Misusing Arrow's DictionaryVector as Matrix is another point. This hack needs some `unsafe` function call to bypass Arrow's check. And though Arrow's API is stable, this is still an undocumented behavior.
# Alternatives
There are a few alternatives we've considered:
- Wrap the existing PromQL's implementation via FFI, and import it to GreptimeDB.
- Translate its evaluator engine line-by-line, rather than rewrite one.
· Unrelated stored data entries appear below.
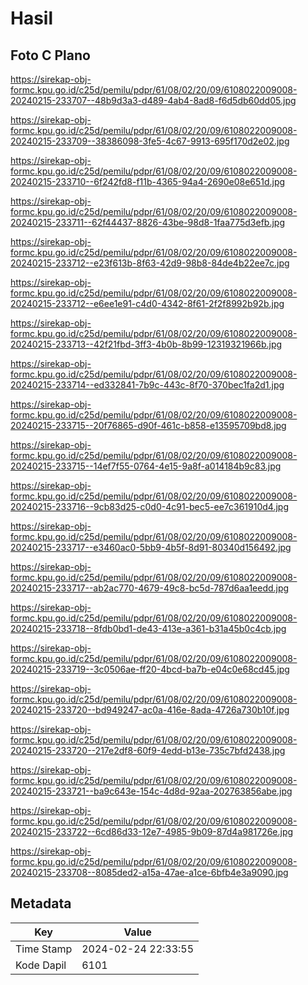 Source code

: # Hasil

## Foto C Plano

https://sirekap-obj-formc.kpu.go.id/c25d/pemilu/pdpr/61/08/02/20/09/6108022009008-20240215-233707--48b9d3a3-d489-4ab4-8ad8-f6d5db60dd05.jpg

https://sirekap-obj-formc.kpu.go.id/c25d/pemilu/pdpr/61/08/02/20/09/6108022009008-20240215-233709--38386098-3fe5-4c67-9913-695f170d2e02.jpg

https://sirekap-obj-formc.kpu.go.id/c25d/pemilu/pdpr/61/08/02/20/09/6108022009008-20240215-233710--6f242fd8-f11b-4365-94a4-2690e08e651d.jpg

https://sirekap-obj-formc.kpu.go.id/c25d/pemilu/pdpr/61/08/02/20/09/6108022009008-20240215-233711--62f44437-8826-43be-98d8-1faa775d3efb.jpg

https://sirekap-obj-formc.kpu.go.id/c25d/pemilu/pdpr/61/08/02/20/09/6108022009008-20240215-233712--e23f613b-8f63-42d9-98b8-84de4b22ee7c.jpg

https://sirekap-obj-formc.kpu.go.id/c25d/pemilu/pdpr/61/08/02/20/09/6108022009008-20240215-233712--e6ee1e91-c4d0-4342-8f61-2f2f8992b92b.jpg

https://sirekap-obj-formc.kpu.go.id/c25d/pemilu/pdpr/61/08/02/20/09/6108022009008-20240215-233713--42f21fbd-3ff3-4b0b-8b99-12319321966b.jpg

https://sirekap-obj-formc.kpu.go.id/c25d/pemilu/pdpr/61/08/02/20/09/6108022009008-20240215-233714--ed332841-7b9c-443c-8f70-370bec1fa2d1.jpg

https://sirekap-obj-formc.kpu.go.id/c25d/pemilu/pdpr/61/08/02/20/09/6108022009008-20240215-233715--20f76865-d90f-461c-b858-e13595709bd8.jpg

https://sirekap-obj-formc.kpu.go.id/c25d/pemilu/pdpr/61/08/02/20/09/6108022009008-20240215-233715--14ef7f55-0764-4e15-9a8f-a014184b9c83.jpg

https://sirekap-obj-formc.kpu.go.id/c25d/pemilu/pdpr/61/08/02/20/09/6108022009008-20240215-233716--9cb83d25-c0d0-4c91-bec5-ee7c361910d4.jpg

https://sirekap-obj-formc.kpu.go.id/c25d/pemilu/pdpr/61/08/02/20/09/6108022009008-20240215-233717--e3460ac0-5bb9-4b5f-8d91-80340d156492.jpg

https://sirekap-obj-formc.kpu.go.id/c25d/pemilu/pdpr/61/08/02/20/09/6108022009008-20240215-233717--ab2ac770-4679-49c8-bc5d-787d6aa1eedd.jpg

https://sirekap-obj-formc.kpu.go.id/c25d/pemilu/pdpr/61/08/02/20/09/6108022009008-20240215-233718--8fdb0bd1-de43-413e-a361-b31a45b0c4cb.jpg

https://sirekap-obj-formc.kpu.go.id/c25d/pemilu/pdpr/61/08/02/20/09/6108022009008-20240215-233719--3c0506ae-ff20-4bcd-ba7b-e04c0e68cd45.jpg

https://sirekap-obj-formc.kpu.go.id/c25d/pemilu/pdpr/61/08/02/20/09/6108022009008-20240215-233720--bd949247-ac0a-416e-8ada-4726a730b10f.jpg

https://sirekap-obj-formc.kpu.go.id/c25d/pemilu/pdpr/61/08/02/20/09/6108022009008-20240215-233720--217e2df8-60f9-4edd-b13e-735c7bfd2438.jpg

https://sirekap-obj-formc.kpu.go.id/c25d/pemilu/pdpr/61/08/02/20/09/6108022009008-20240215-233721--ba9c643e-154c-4d8d-92aa-202763856abe.jpg

https://sirekap-obj-formc.kpu.go.id/c25d/pemilu/pdpr/61/08/02/20/09/6108022009008-20240215-233722--6cd86d33-12e7-4985-9b09-87d4a981726e.jpg

https://sirekap-obj-formc.kpu.go.id/c25d/pemilu/pdpr/61/08/02/20/09/6108022009008-20240215-233708--8085ded2-a15a-47ae-a1ce-6bfb4e3a9090.jpg


## Metadata

| Key        | Value               |
| ---------- | ------------------- |
| Time Stamp | 2024-02-24 22:33:55 |
| Kode Dapil | 6101                |



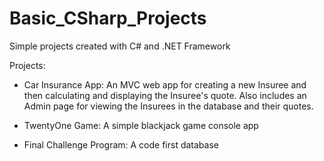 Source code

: # Basic_CSharp_Projects
Simple projects created with C# and .NET Framework

Projects:    
  - Car Insurance App:
        An MVC web app for creating a new Insuree and then calculating and displaying the Insuree's quote.
        Also includes an Admin page for viewing the Insurees in the database and their quotes.
  
  - TwentyOne Game:
        A simple blackjack game console app
        
  - Final Challenge Program:
        A code first database 
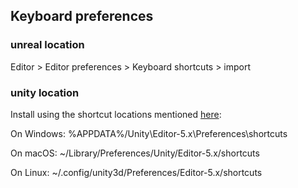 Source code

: ## Keyboard preferences
### unreal location 

Editor > Editor preferences > Keyboard shortcuts > import

### unity location 

Install using the shortcut locations mentioned [here](https://docs.unity3d.com/Manual/ShortcutsManager.html):


On Windows: %APPDATA%/Unity\Editor-5.x\Preferences\shortcuts

On macOS: ~/Library/Preferences/Unity/Editor-5.x/shortcuts

On Linux: ~/.config/unity3d/Preferences/Editor-5.x/shortcuts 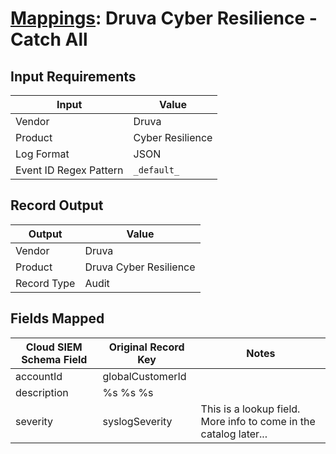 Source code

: # [Mappings](README.md): Druva Cyber Resilience - Catch All

## Input Requirements

|Input|Value|
|-----|-----|
|Vendor|Druva|
|Product|Cyber Resilience|
|Log Format|JSON|
|Event ID Regex Pattern|`_default_`|

## Record Output

|Output|Value|
|------|-----|
|Vendor|Druva|
|Product|Druva Cyber Resilience|
|Record Type|Audit|

## Fields Mapped

|Cloud SIEM Schema Field|Original Record Key|Notes|
|-----------------------|-------------------|-----|
|accountId|globalCustomerId||
|description|%s %s %s||
|severity|syslogSeverity|This is a lookup field. More info to come in the catalog later...|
- Integrate the Prometheus server into GreptimeDB via RPC, making it a detached execution engine for PromQL.
The first and second options are making a separate execution engine in GreptimeDB, they may alleviate the pain during rewriting, but will have negative impacts to afterward evolve like resource management. And introduce another deploy component in the last option will bring a complex deploy architecture.
And all of them are more or less redundant in data transportation that affects performance and resources. The proposed built-in executing procedure is also easy to integrate and expose to the existing SQL interface GreptimeDB currently provides. Some concepts in PromQL like sliding windows (range vector in PromQL) are very convenient and ergonomic in analyzing series data. This makes it not only a PromQL evaluator, but also an enhancement to our query system.